On Fri, Mar 27, 2020 at 10:24:52PM +0100, Laslo Hunhold wrote:
> ... This will cover 99.5% of all cases...
What do you mean? They managed to add in grapheme cluster definition some weird
edge cases up to 0.5%??
About string comparison: if I recall well, after utf-8 normalization (n11n), strings
are supposed to be 100% perfect for comparison byte per byte.
The more you know: utf-8 n11n got its way in linux filesystems support, and
that quite recently. This will become a problem for terminal based
applications. In near future gnu/linux distros, the filenames will become
normalized using the "right way"(TM) n11n.
This "right way"(TM) n11n (there are 2 n11ns) produces only non-pre-composed
grapheme cluster of codepoints (but in the CJK realm, there are exceptions if I
recall properly).

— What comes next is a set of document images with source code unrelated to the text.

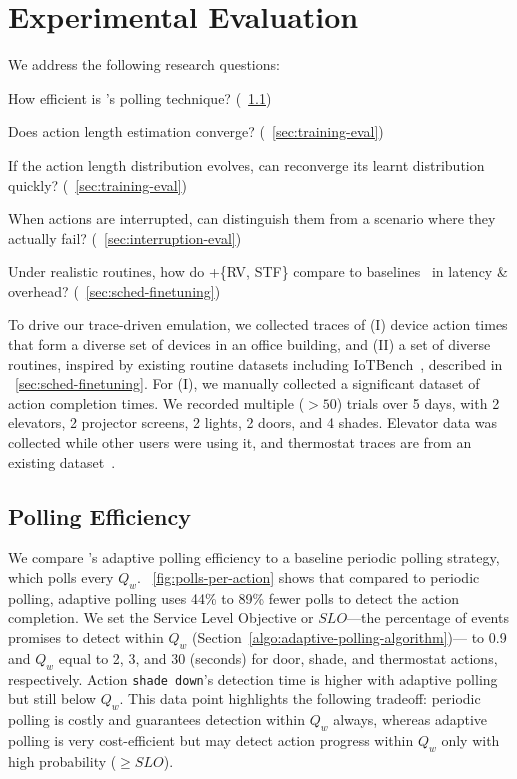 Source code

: \vspace*{-0.3cm} 

\section{Experimental Evaluation}
\label{sec:eval}

We address the following research questions:
\squishenum
    \item How efficient is \sysname's polling technique? (\Section~\ref{sec:detection_times})
    \item Does action length estimation converge? (\Section~\ref{sec:training-eval}) 
    \item If the action length distribution evolves, can \sysname{} reconverge its learnt distribution quickly? (\Section~\ref{sec:training-eval})
    \item When actions are interrupted, can \sysname{} distinguish them from a scenario where they actually fail? (\Section~\ref{sec:interruption-eval})
    \item Under realistic routines, how do 
        \scheduler+\{RV, STF\} compare to baselines~\cite{SafeHomeEuroSys2021} {in latency \& overhead}? (\Section~\ref{sec:sched-finetuning})
\squishend

To drive our trace-driven emulation, we collected traces of (I) device action times that form a diverse set of devices in an office building, and (II) a set of diverse routines, inspired by existing routine datasets including IoTBench~\cite{iotbench,smartthingsapps}, described in \Section~\ref{sec:sched-finetuning}.
%
For (I), we manually collected a significant dataset of action completion times. We recorded multiple ($>50$) trials over 5 days, with 2 elevators, 2 projector screens, 2 lights, 2 doors, and 4 shades. Elevator data was collected while other users were using it, and thermostat traces are from an existing dataset~\cite{fraunhofer_thermostat_2022}.

\subsection{\sysname{} Polling Efficiency}
\label{sec:detection_times}

We compare \sysname's adaptive polling efficiency to a baseline periodic polling strategy, which polls every $Q_w$.
\Figure~\ref{fig:polls-per-action} shows that compared to periodic polling, adaptive polling uses 44\% to 89\% fewer polls to detect the action completion. 
We set the Service Level Objective or $SLO$---the percentage of events \sysname{} promises to detect within $Q_w$ (Section~\ref{algo:adaptive-polling-algorithm})---
to 0.9 and $Q_w$ equal to 2, 3, and 30 (seconds) for door, shade, and thermostat actions, respectively. 
Action \texttt{shade down}'s detection time is higher with adaptive polling but still below $Q_w$. This data point highlights the following tradeoff: periodic polling is costly and guarantees detection within $Q_w$ always, whereas adaptive polling is very cost-efficient but may detect action progress within $Q_w$ only with high probability ($\ge SLO$). 

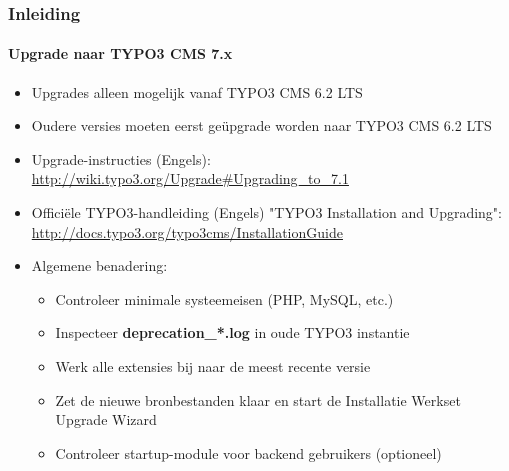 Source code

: \begin{frame}[fragile]
	\frametitle{Inleiding}
	\framesubtitle{Upgrade naar TYPO3 CMS 7.x}

	\begin{itemize}
		\item Upgrades alleen mogelijk vanaf TYPO3 CMS 6.2 LTS
		\item Oudere versies moeten eerst geüpgrade worden naar TYPO3 CMS 6.2 LTS
	\end{itemize}

	\begin{itemize}

		\item Upgrade-instructies (Engels):\newline
			\smaller\url{http://wiki.typo3.org/Upgrade#Upgrading_to_7.1}\normalsize
		\item Officiële TYPO3-handleiding (Engels) "TYPO3 Installation and Upgrading":
			\smaller\url{http://docs.typo3.org/typo3cms/InstallationGuide}\normalsize
		\item Algemene benadering:
			\begin{itemize}
				\item Controleer minimale systeemeisen \small(PHP, MySQL, etc.)
				\item Inspecteer \textbf{deprecation\_*.log} in oude TYPO3 instantie
				\item Werk alle extensies bij naar de meest recente versie
				\item Zet de nieuwe bronbestanden klaar en start de Installatie Werkset \textrightarrow Upgrade Wizard
				\item Controleer startup-module voor backend gebruikers (optioneel)
			\end{itemize}
	\end{itemize}

\end{frame}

AFAIK, all terminal based applications do expect
"pre-composed" grapheme codepoint.
For instance the french letter 'è' won't be 1 codepoint anymore, but 'e' + '`'
(I don't recall the n11n order), namely a sequence of 2 codepoints.
I am a bit scared because software like ncurses, lynx, links, vim, may use the
abominations of software we discussed earlier to handle all this.
--
Sylvain
Received on Fri Mar 27 2020 - 23:24:22 CET